On eût dit un voleur emportant le fruit de son larcin.

Elle referma la porte avec les mêmes précautions et rentra dans sa chambre sans lumière.

Puis elle ferma sa porte à double tour et au verrou.

Ensuite elle alla vers la croisée et tira les épais rideaux.

Elle ne voulait pas qu’un seul rayon de clarté pût filtrer par la fenêtre, se refléter sur les arbres et éveiller le général.

Quand elle eut fait tout cela, Nadéïa se procura de la lumière, elle fit jaillir une étincelle d’un briquet phosphorique et approcha ce briquet d’une bougie placée sur sa table de nuit.

Mais à peine cette bougie s’allumait-elle que la jeune femme poussa un cri terrible.

Elle n’était pas seule dans cette chambre où elle venait de s’enfermer.

Un homme était assis dans un fauteuil au pied du lit.

Et cet homme c’était le général Komistroï, le père de Nadéïa.

Il était enveloppé dans sa robe de chambre, un foulard enserrait sa chevelure blanche.

Pâle, frissonnante, Nadéïa, après avoir jeté un cri, recula.

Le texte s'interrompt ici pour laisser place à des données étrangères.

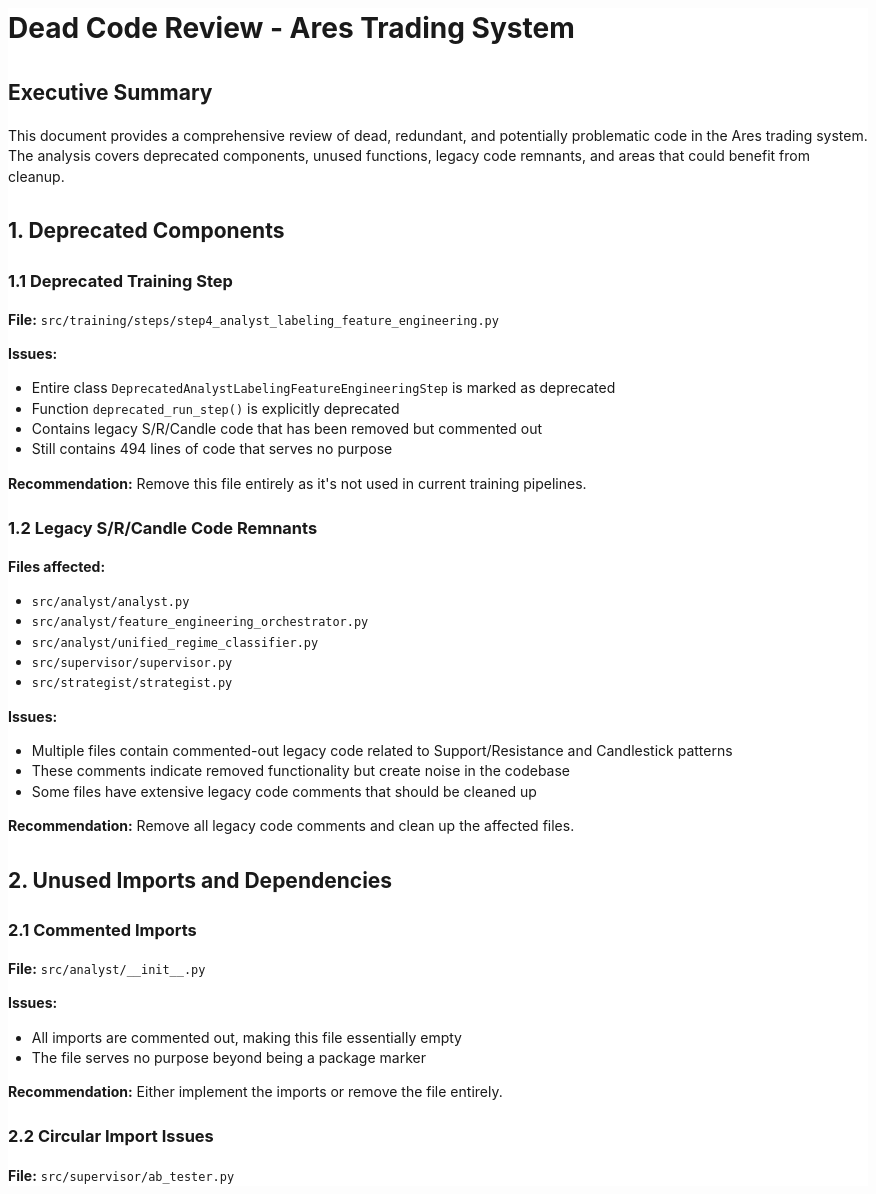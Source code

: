 # Dead Code Review - Ares Trading System

## Executive Summary

This document provides a comprehensive review of dead, redundant, and potentially problematic code in the Ares trading system. The analysis covers deprecated components, unused functions, legacy code remnants, and areas that could benefit from cleanup.

## 1. Deprecated Components

### 1.1 Deprecated Training Step
**File:** `src/training/steps/step4_analyst_labeling_feature_engineering.py`

**Issues:**
- Entire class `DeprecatedAnalystLabelingFeatureEngineeringStep` is marked as deprecated
- Function `deprecated_run_step()` is explicitly deprecated
- Contains legacy S/R/Candle code that has been removed but commented out
- Still contains 494 lines of code that serves no purpose

**Recommendation:** Remove this file entirely as it's not used in current training pipelines.

### 1.2 Legacy S/R/Candle Code Remnants
**Files affected:**
- `src/analyst/analyst.py`
- `src/analyst/feature_engineering_orchestrator.py`
- `src/analyst/unified_regime_classifier.py`
- `src/supervisor/supervisor.py`
- `src/strategist/strategist.py`

**Issues:**
- Multiple files contain commented-out legacy code related to Support/Resistance and Candlestick patterns
- These comments indicate removed functionality but create noise in the codebase
- Some files have extensive legacy code comments that should be cleaned up

**Recommendation:** Remove all legacy code comments and clean up the affected files.

## 2. Unused Imports and Dependencies

### 2.1 Commented Imports
**File:** `src/analyst/__init__.py`

**Issues:**
- All imports are commented out, making this file essentially empty
- The file serves no purpose beyond being a package marker

**Recommendation:** Either implement the imports or remove the file entirely.

### 2.2 Circular Import Issues
**File:** `src/supervisor/ab_tester.py`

Mais soudain elle fut frappée de l’expression étrange qu’avait le visage de son père.

Ordinairement, le vieillard avait un aspect dur et farouche, le geste sec et impérieux.

Sa fille ne le regardait qu’en tremblant et ne lui adressait la parole qu’avec terreur.

Chose étrange !

Le général n’était plus le même à cette heure.

Son visage était triste ; il portait l’empreinte d’une grande douleur, et Nadéïa tressaillit en voyant deux grosses larmes qui roulaient sur ses joues pâlies.

En même temps, il lui dit d’une voix étouffée, en désignant le vase de terre qui renfermait le manuscrit qu’elle tenait encore à la main.

– Vous voulez donc tout savoir, Nadéïa, ma fille ?

Ces mots prononcés avec un tel accent remuèrent Nadéïa jusqu’au fond de l’âme.

– Mon père !… balbutia-t-elle.

Il reprit avec amertume :

– Vous voulez savoir ce que j’ai fait de votre enfant ?

Elle baissa les yeux ; mais elle dit avec fermeté :

– Oui, je le veux !

– Ce que j’ai fait de Constantin ?

Elle fit un signe de tête non moins énergique.

– Nicheld vous l’a dit, reprit-il toujours triste, toujours ému.

J’ai fait disparaître votre enfant…

Nadéïa jeta un cri :

– Mais elle vit, au moins ?

– Si elle vit ! répondit le général, vous me demandez si elle vit !

Et il y eut dans sa voix un accent de tendresse subite qui bouleversa Nadéïa.

– Mon Dieu ! murmura-t-elle, quel homme êtes-vous donc ?

– Je suis votre père, répondit-il, votre père sur qui pèse une fatalité terrible, implacable, et qui depuis bien des années joue un rôle de bourreau, quand son cœur est plein d’amour pour vous.

– Mon père !

– Oui, reprit-il, j’ai fait disparaître votre enfant, mais je sais où elle est, mais je veille sur elle… oui, j’ai fait envoyer Constantin en Sibérie…

À ce nom, elle frissonna.

– Mais savez-vous pourquoi ? continua le général.

Et comme elle le regardait avec stupeur.

– Pour l’arracher à une mort épouvantable… pour le sauver !…

Nadéïa regardait son père et se demandait s’il n’avait pas été frappé subitement de folie.

Le général lui prit la main et lui dit :

– Le griffonnage de Nicheld ne vous apprendrait rien. Nicheld ne savait que ce qu’il avait vu. Je vais tout vous dire, moi, et vous me jugerez… et nous verrons si vous oserez encore accuser votre père.

En parlant ainsi, le vieux général attira sa fille sur ses genoux.